Porém, quando vemos com calma os vestígios sobre esse tema no século XIX, torna-se possível compreender mais a fundo essa discussão. A reflexão histórica nos mostra a necessidade de vermos o quanto a transposição não tem nada de óbvia ou natural, mas vem se fazendo imersa em tramas de poder ao longo do tempo. Nem mesmo o termo “transposição” era utilizado no século XIX, quando se falava, por exemplo, em canalização ou abertura de canais do rio. Além disso, o projeto nem sempre esteve atrelado à questão da seca. Durante o regime monárquico brasileiro, esses sonhos de canalizar águas do São Francisco se associaram de um modo especial à questão de transportes, aos interesses de interligar sertões e litoral, de integrar províncias do Império. No mundo de então, marcado pela expansão do capital industrial, ganhavam destaques os canais de navegação. O grande símbolo, nesse sentido, foi o canal de Suez. No caso do Brasil, contudo, a proposta de canal no São Francisco concorreu com outros projetos para conformar as circulações e conexões internas do território monárquico, algumas propostas inclusive muito mais prestigiadas junto à Corte Imperial, como era o caso da Estrada de Ferro de D. Pedro II. Mais antigamente ainda, mesmo antes de 1822, há também registros de que tal projeto hídrico esteve ligado até mesmo à demanda em torno da exploração mineral, sob o sonho de que haveria tesouros escondidos, com ouro nos sertões.[8]

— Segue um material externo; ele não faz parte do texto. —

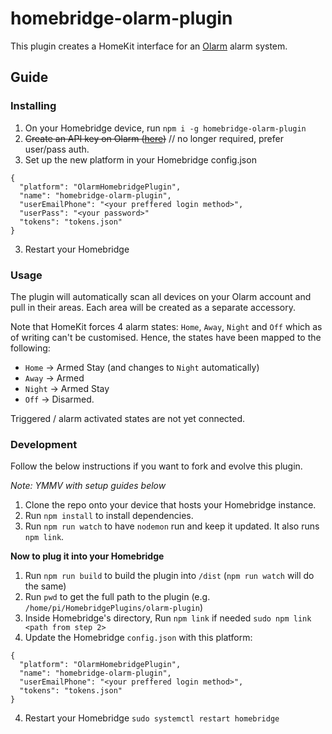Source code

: # homebridge-olarm-plugin

This plugin creates a HomeKit interface for an [Olarm](https://olarm.co) alarm system.

## Guide

### Installing

1. On your Homebridge device, run `npm i -g homebridge-olarm-plugin`
2. ~~Create an API key on Olarm ([here](https://user.olarm.co/#/api))~~ // no longer 
   required, prefer user/pass auth.
2. Set up the new platform in your Homebridge config.json
```
{
  "platform": "OlarmHomebridgePlugin",
  "name": "homebridge-olarm-plugin",
  "userEmailPhone": "<your preffered login method>",
  "userPass": "<your password>"
  "tokens": "tokens.json"
}
```
3. Restart your Homebridge

### Usage

The plugin will automatically scan all devices on your Olarm account and pull in their areas. Each area will be created as a separate accessory.

Note that HomeKit forces 4 alarm states: `Home`, `Away`, `Night` and `Off` which as of writing can't be customised. Hence, the states have been mapped to the following:

- `Home` -> Armed Stay (and changes to `Night` automatically)
- `Away` -> Armed
- `Night` -> Armed Stay
- `Off` -> Disarmed.

Triggered / alarm activated states are not yet connected.

### Development

Follow the below instructions if you want to fork and evolve this plugin.

_Note: YMMV with setup guides below_

1. Clone the repo onto your device that hosts your Homebridge instance.
2. Run `npm install` to install dependencies.
3. Run `npm run watch` to have `nodemon` run and keep it updated. It also runs `npm link`.

**Now to plug it into your Homebridge**

1. Run `npm run build` to build the plugin into `/dist` (`npm run watch` will do the same)
2. Run `pwd` to get the full path to the plugin (e.g. `/home/pi/HomebridgePlugins/olarm-plugin`)
3. Inside Homebridge's directory, Run `npm link` if needed `sudo npm link <path from step 2>`
3. Update the Homebridge `config.json` with this platform:
```
{
  "platform": "OlarmHomebridgePlugin",
  "name": "homebridge-olarm-plugin",
  "userEmailPhone": "<your preffered login method>",
  "tokens": "tokens.json"
}
```
4. Restart your Homebridge `sudo systemctl restart homebridge`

Se hoje a transposição do São Francisco é parte de uma disputa pela história intimamente conectada a projetos políticos, a reflexão histórica nos ajuda não somente a questionar discursos sobre supostas origens da obra, mas também a ver outros protagonistas nesse processo, desde gentes sertanejas e ribeirinhas a aspectos biofísicos do rio, como em torno de sua fauna, flora ou mesmo seus diferentes níveis de profundidade e suas cachoeiras. No fim das contas, a história, inclusive a história ambiental, é fundamental, como diria Orwell, para vislumbrarmos outros projetos de futuro e mesmo de presente e de passado, para nos situarmos melhor nessa disputa sobre o que esquecer e o que lembrar, e, assim, para nos mobilizarmos mais profundamente nas políticas de gestão hídrica, em busca de usos mais democráticos e sustentáveis da água e dos rios.

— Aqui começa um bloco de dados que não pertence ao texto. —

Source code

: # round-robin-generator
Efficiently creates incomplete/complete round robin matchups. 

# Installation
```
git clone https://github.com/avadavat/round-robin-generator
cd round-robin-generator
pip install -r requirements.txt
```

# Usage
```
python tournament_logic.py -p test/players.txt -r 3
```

[1] Transposição do São Francisco: elefante branco nordestino? Entrevista especial com João Suassuna. IHU.
[2] GÂNDAVO, Pero de Magalhães. Tratado da Terra do Brasil; História da Província de Santa Cruz. Belo Horizonte: Itatiaia, 1980.
[3] A seca no São Francisco que salga o café e adoece moradores em uma cidade de Alagoas. El País. 6 nov. 2017.
[4] Netos de Luiz Gonzaga divulgam “nota de nojo” por uso de música do compositor em live de Bolsonaro. G1. 4 jul. de 2020.
[5] Em reunião ministerial, Bolsonaro confirma primeira visita ao Ceará. Diário do Nordeste. 9 jun. de 2020.
[6] Briga pela paternidade de transposição do São Francisco ganha novo capítulo. O Estado de S. Paulo. 9 de março de 2017.
[7] LULA DA SILVA, Luiz Inácio. Discurso em Missão Velha-CE em 13/12/2010.
[8] OLIVEIRA, Gabriel Pereira de. A corrida pelo rio: projetos de canais para o Rio São Francisco e disputas territoriais no Império brasileiro (1846-1886). Recife: Fundação Joaquim Nabuco/Editora Massangana, 2019.